Dataset entries —
# # #

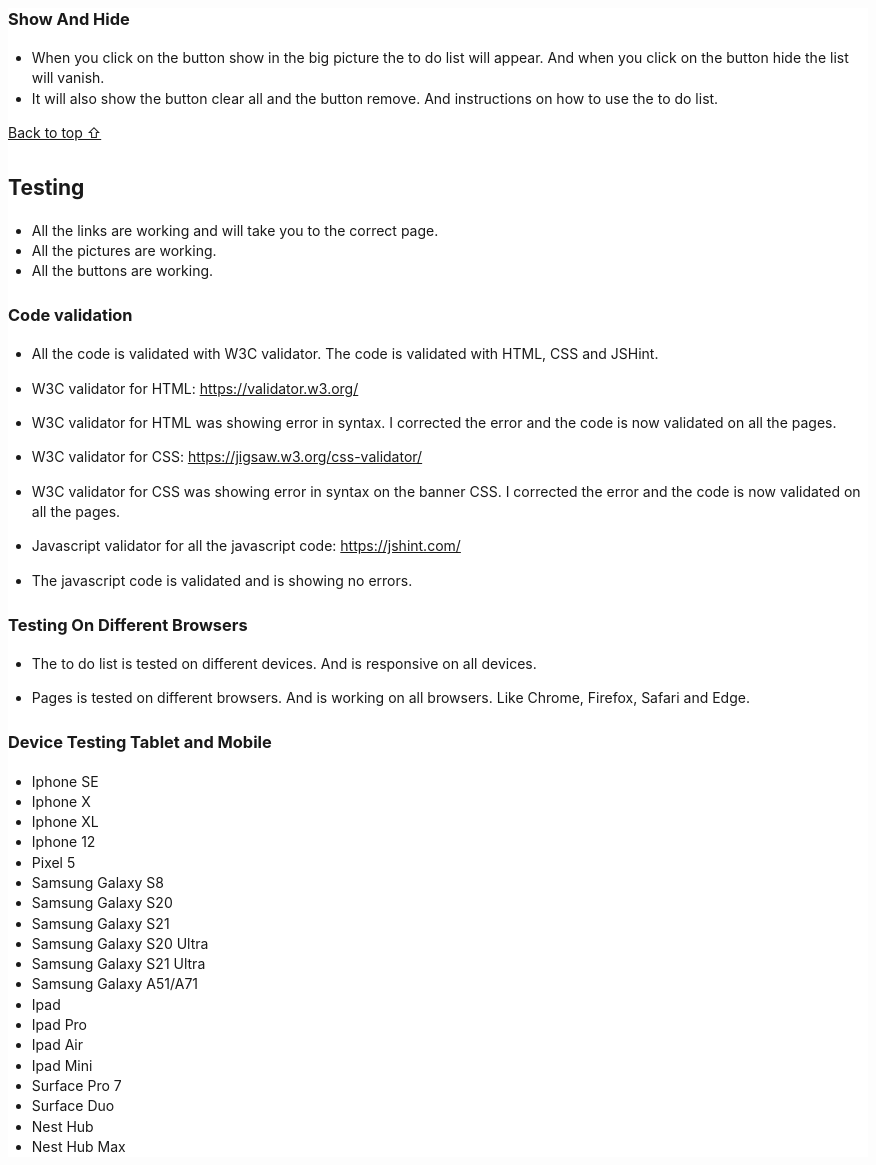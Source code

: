 ### Show And Hide

- When you click on the button show in the big picture the to do list will appear. And when you click on the button hide the list will vanish.
- It will also show the button clear all and the button remove. And instructions on how to use the to do list.

[Back to top ⇧](#training-list-to-do-list)
## Testing

- All the links are working and will take you to the correct page.
- All the pictures are working.
- All the buttons are working.

### Code validation

- All the code is validated with W3C validator. The code is validated with HTML, CSS and JSHint.

- W3C validator for HTML: https://validator.w3.org/
- W3C validator for HTML was showing error in syntax. I corrected the error and the code is now validated on all the pages.

- W3C validator for CSS: https://jigsaw.w3.org/css-validator/
- W3C validator for CSS was showing error in syntax on the banner CSS. I corrected the error and the code is now validated on all the pages.

- Javascript validator for all the javascript code: https://jshint.com/
- The javascript code is validated and is showing no errors.

### Testing On Different Browsers

- The to do list is tested on different devices. And is responsive on all devices.

- Pages is tested on different browsers. And is working on all browsers. Like Chrome, Firefox, Safari and Edge.

### Device Testing Tablet and Mobile

- Iphone SE
- Iphone X
- Iphone XL
- Iphone 12
- Pixel 5
- Samsung Galaxy S8
- Samsung Galaxy S20
- Samsung Galaxy S21
- Samsung Galaxy S20 Ultra
- Samsung Galaxy S21 Ultra
- Samsung Galaxy A51/A71
- Ipad
- Ipad Pro
- Ipad Air
- Ipad Mini
- Surface Pro 7
- Surface Duo
- Nest Hub
- Nest Hub Max
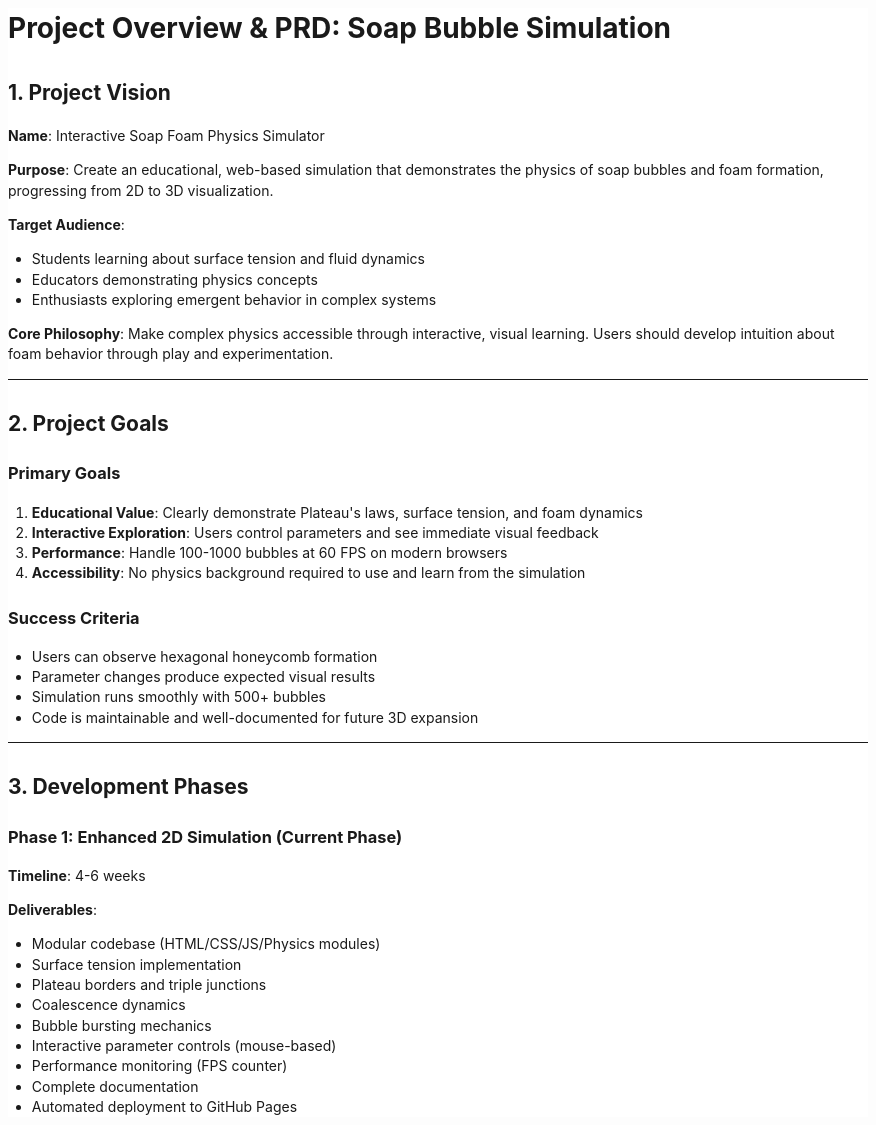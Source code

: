 # Project Overview & PRD: Soap Bubble Simulation

## 1. Project Vision

**Name**: Interactive Soap Foam Physics Simulator

**Purpose**: Create an educational, web-based simulation that demonstrates the physics of soap bubbles and foam formation, progressing from 2D to 3D visualization.

**Target Audience**: 
- Students learning about surface tension and fluid dynamics
- Educators demonstrating physics concepts
- Enthusiasts exploring emergent behavior in complex systems

**Core Philosophy**: Make complex physics accessible through interactive, visual learning. Users should develop intuition about foam behavior through play and experimentation.

---

## 2. Project Goals

### Primary Goals
1. **Educational Value**: Clearly demonstrate Plateau's laws, surface tension, and foam dynamics
2. **Interactive Exploration**: Users control parameters and see immediate visual feedback
3. **Performance**: Handle 100-1000 bubbles at 60 FPS on modern browsers
4. **Accessibility**: No physics background required to use and learn from the simulation

### Success Criteria
- Users can observe hexagonal honeycomb formation
- Parameter changes produce expected visual results
- Simulation runs smoothly with 500+ bubbles
- Code is maintainable and well-documented for future 3D expansion

---

## 3. Development Phases

### Phase 1: Enhanced 2D Simulation (Current Phase)
**Timeline**: 4-6 weeks

**Deliverables**:
- Modular codebase (HTML/CSS/JS/Physics modules)
- Surface tension implementation
- Plateau borders and triple junctions
- Coalescence dynamics
- Bubble bursting mechanics
- Interactive parameter controls (mouse-based)
- Performance monitoring (FPS counter)
- Complete documentation
- Automated deployment to GitHub Pages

# # #

When the line with "### Code validation" is reached in the data above, begin copying, and stop after the line with "- W3C validator for CSS: https://jigsaw.w3.org/css-validator/"; copy each line exactly, both ends included.

RESULT FOR THIS EXERCISE —
### Code validation

- All the code is validated with W3C validator. The code is validated with HTML, CSS and JSHint.

- W3C validator for HTML: https://validator.w3.org/
- W3C validator for HTML was showing error in syntax. I corrected the error and the code is now validated on all the pages.

- W3C validator for CSS: https://jigsaw.w3.org/css-validator/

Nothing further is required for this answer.